Canadian doctor and politician (1939–2015)

Robert Timothy Stansfield "Bob" Frankford (August 1, 1939 – August 1, 2015) was a Canadian doctor and politician in Ontario. He was a New Democratic member of the Legislative Assembly of Ontario from 1990 to 1995 who represented the Toronto riding of Scarborough East.

==Early life and education==
Frankford was born in Nottingham, England, on August 1, 1939. He was educated at the University of London in England and the St. George's Hospital Medical School, and became a family physician before entering political life. He was responsible for inaugurating the first health service organization in Toronto.

==Politics==
Frankford was elected to the Ontario legislature in the 1990 provincial election, defeating Liberal incumbent Ed Fulton by 1,774 votes in Scarborough East as the New Democratic Party (NDP) won a majority government. He served as a parliamentary assistant from 1990 to 1991. He used his medical training to advocate for sickle-cell disease and other health issues. He resigned in May 1991 because he failed to meet a deadline to divest himself of some investment property in the health industry.

The NDP were defeated in the 1995 provincial election, and Frankford lost his seat to Progressive Conservative candidate Steve Gilchrist by almost 12,000 votes.

He ran for the federal New Democratic Party for the House of Commons of Canada in the 1997 federal election, but finished a distant fourth against Liberal John McKay in Scarborough East. He also attempted to return to the provincial legislature in the 1999 provincial election, but finished third against Liberal Gerry Phillips in Scarborough—Agincourt. Frankford's wife, Helen Breslauer, has also run as a candidate in Toronto Centre but finished 4th.

In August 2009, he sought the NDP nomination for the provincial by-election in the riding of St. Paul's, but was defeated by lawyer Julian Heller.

===Electoral record===

1990 Ontario general election
|  | Party | Candidate | Votes | Vote % |
|---|---|---|---|---|
|  | New Democrat | Bob Frankford | 11,699 | 35.6 |
|  | Liberal | Ed Fulton | 9,925 | 30.2 |
|  | Progressive Conservative | Steve Gilchrist | 9,878 | 30.0 |
|  | Libertarian | Jim McIntosh | 1.8 | 0.9 |
|  | Green | Cara Mumford | 455 | 1.4 |
|  | Independent | Darryl McDowell | 367 | 1.1 |
|  |  | Total | 32,901 |  |

1995 Ontario general election
|  | Party | Candidate | Votes | Vote % |
|---|---|---|---|---|
|  | Progressive Conservative | Steve Gilchrist | 19,166 | 55.7 |
|  | New Democrat | Bob Frankford | 7,212 | 21.0 |
|  | Liberal | Bhagat Taggar | 7,197 | 20.9 |
|  | Libertarian | Sam Apelbaum | 319 | 0.9 |
|  | Independent | Neville Berry | 270 | 0.8 |
|  | Natural Law | Jim Hill | 234 | 0.7 |
|  |  | Total | 34,398 |  |

==After politics==
In 1995 he returned to his medical practice and became a physician at the Seaton House men's hostel, which services many poor and homeless in the city.

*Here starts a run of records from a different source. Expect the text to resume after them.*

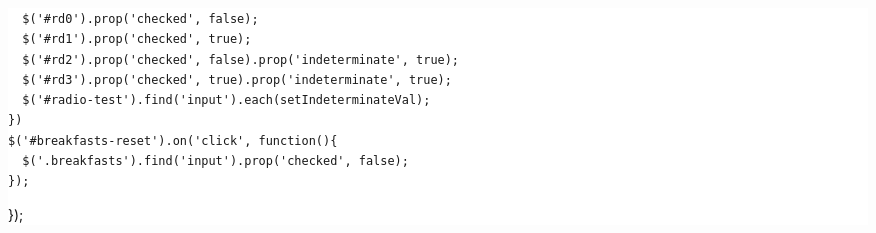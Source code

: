       $('#rd0').prop('checked', false);
      $('#rd1').prop('checked', true);
      $('#rd2').prop('checked', false).prop('indeterminate', true);
      $('#rd3').prop('checked', true).prop('indeterminate', true);
      $('#radio-test').find('input').each(setIndeterminateVal);
    })
    $('#breakfasts-reset').on('click', function(){
      $('.breakfasts').find('input').prop('checked', false);
    });
  });
</script>

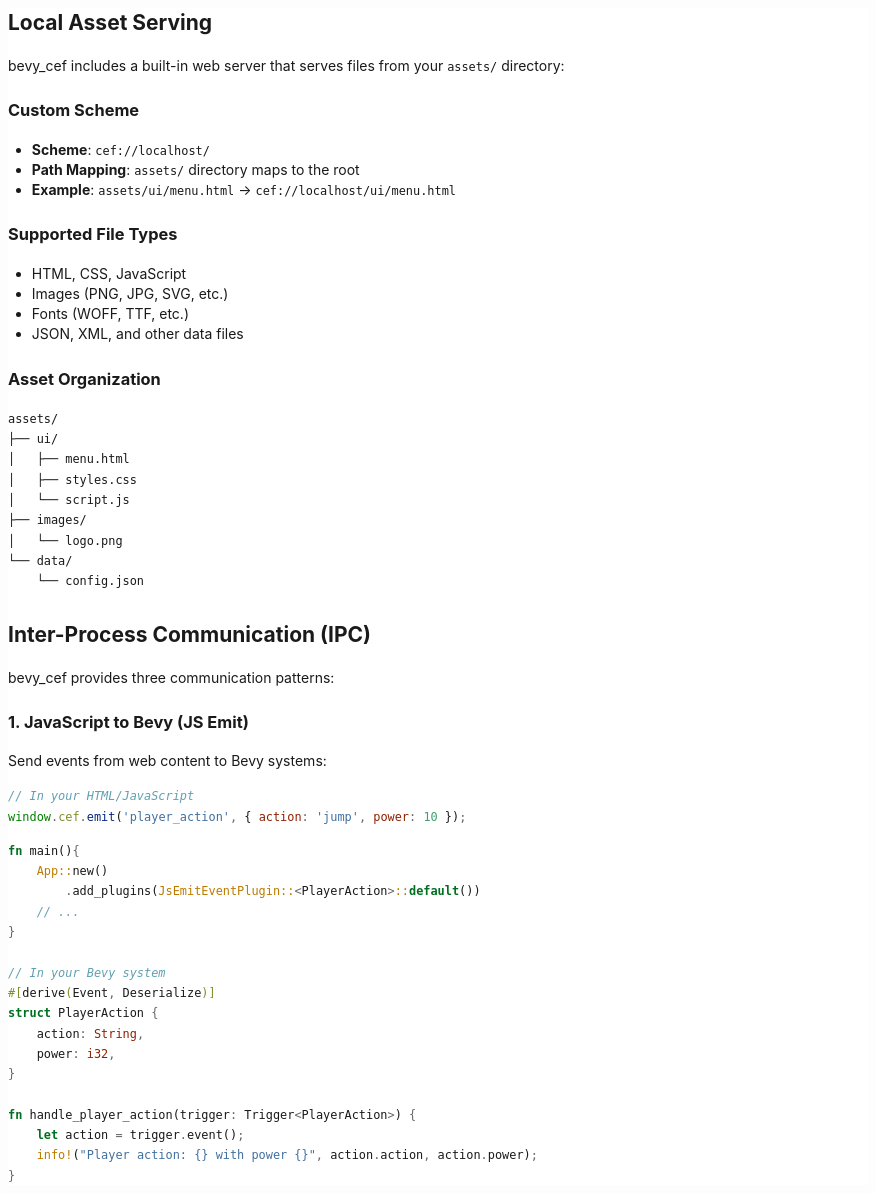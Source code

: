 ## Local Asset Serving

bevy_cef includes a built-in web server that serves files from your `assets/` directory:

### Custom Scheme
- **Scheme**: `cef://localhost/`
- **Path Mapping**: `assets/` directory maps to the root
- **Example**: `assets/ui/menu.html` → `cef://localhost/ui/menu.html`

### Supported File Types
- HTML, CSS, JavaScript
- Images (PNG, JPG, SVG, etc.)
- Fonts (WOFF, TTF, etc.)
- JSON, XML, and other data files

### Asset Organization
```
assets/
├── ui/
│   ├── menu.html
│   ├── styles.css
│   └── script.js
├── images/
│   └── logo.png
└── data/
    └── config.json
```

## Inter-Process Communication (IPC)

bevy_cef provides three communication patterns:

### 1. JavaScript to Bevy (JS Emit)
Send events from web content to Bevy systems:

```javascript
// In your HTML/JavaScript
window.cef.emit('player_action', { action: 'jump', power: 10 });
```

```rust
fn main(){
    App::new()
        .add_plugins(JsEmitEventPlugin::<PlayerAction>::default())
    // ...
}

// In your Bevy system
#[derive(Event, Deserialize)]
struct PlayerAction {
    action: String,
    power: i32,
}

fn handle_player_action(trigger: Trigger<PlayerAction>) {
    let action = trigger.event();
    info!("Player action: {} with power {}", action.action, action.power);
}
```
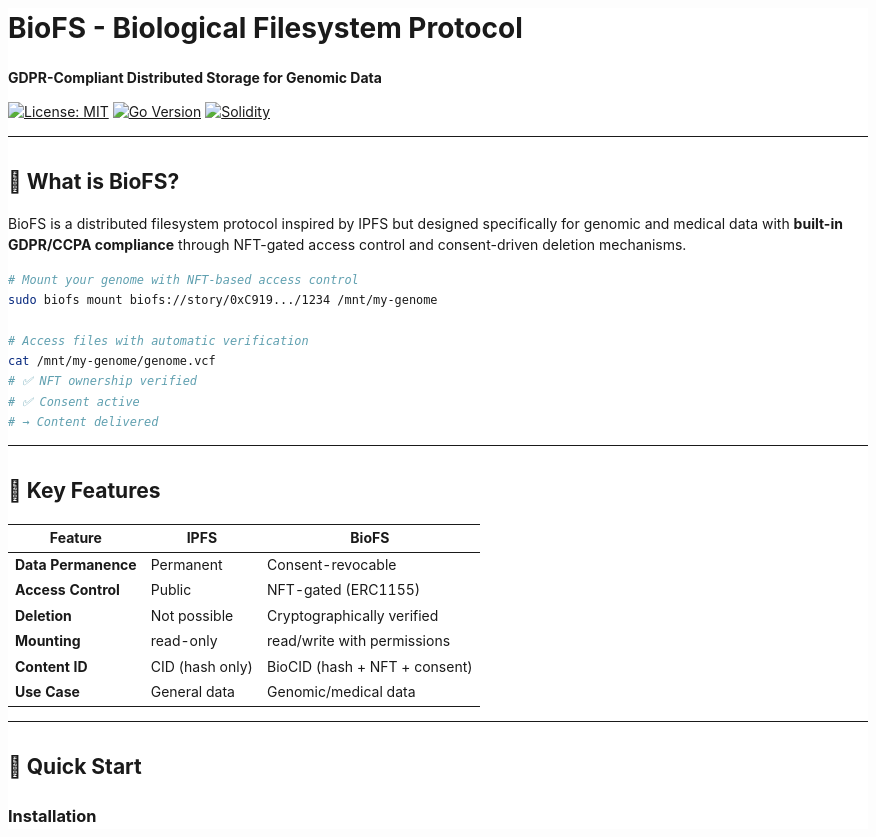# BioFS - Biological Filesystem Protocol

**GDPR-Compliant Distributed Storage for Genomic Data**

[![License: MIT](https://img.shields.io/badge/License-MIT-yellow.svg)](https://opensource.org/licenses/MIT)
[![Go Version](https://img.shields.io/badge/Go-1.21+-00ADD8?logo=go)](https://golang.org)
[![Solidity](https://img.shields.io/badge/Solidity-0.8.20-363636?logo=solidity)](https://soliditylang.org)

---

## 🧬 What is BioFS?

BioFS is a distributed filesystem protocol inspired by IPFS but designed specifically for genomic and medical data with **built-in GDPR/CCPA compliance** through NFT-gated access control and consent-driven deletion mechanisms.

```bash
# Mount your genome with NFT-based access control
sudo biofs mount biofs://story/0xC919.../1234 /mnt/my-genome

# Access files with automatic verification
cat /mnt/my-genome/genome.vcf
# ✅ NFT ownership verified
# ✅ Consent active
# → Content delivered
```

---

## 🎯 Key Features

| Feature | IPFS | BioFS |
|---------|------|-------|
| **Data Permanence** | Permanent | Consent-revocable |
| **Access Control** | Public | NFT-gated (ERC1155) |
| **Deletion** | Not possible | Cryptographically verified |
| **Mounting** | read-only | read/write with permissions |
| **Content ID** | CID (hash only) | BioCID (hash + NFT + consent) |
| **Use Case** | General data | Genomic/medical data |

---

## 🚀 Quick Start

### Installation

He was chair of the Ontario Medical Association's section of health service organization physicians.

He remained involved in a number of community projects and organizations, including the Sickle Cell Association of Ontario and the Toronto Pedestrian Committee, and was chair of the Scarborough—Agincourt collaborative committee of the Central East Local Health Integration Network.

== Personal life and death ==
Frankford married Helen Breslauer and raised three daughters.

He died in Toronto on August 1, 2015, at the age of 76. He was honored with a tribute in the Ontario legislature on March 22, 2016.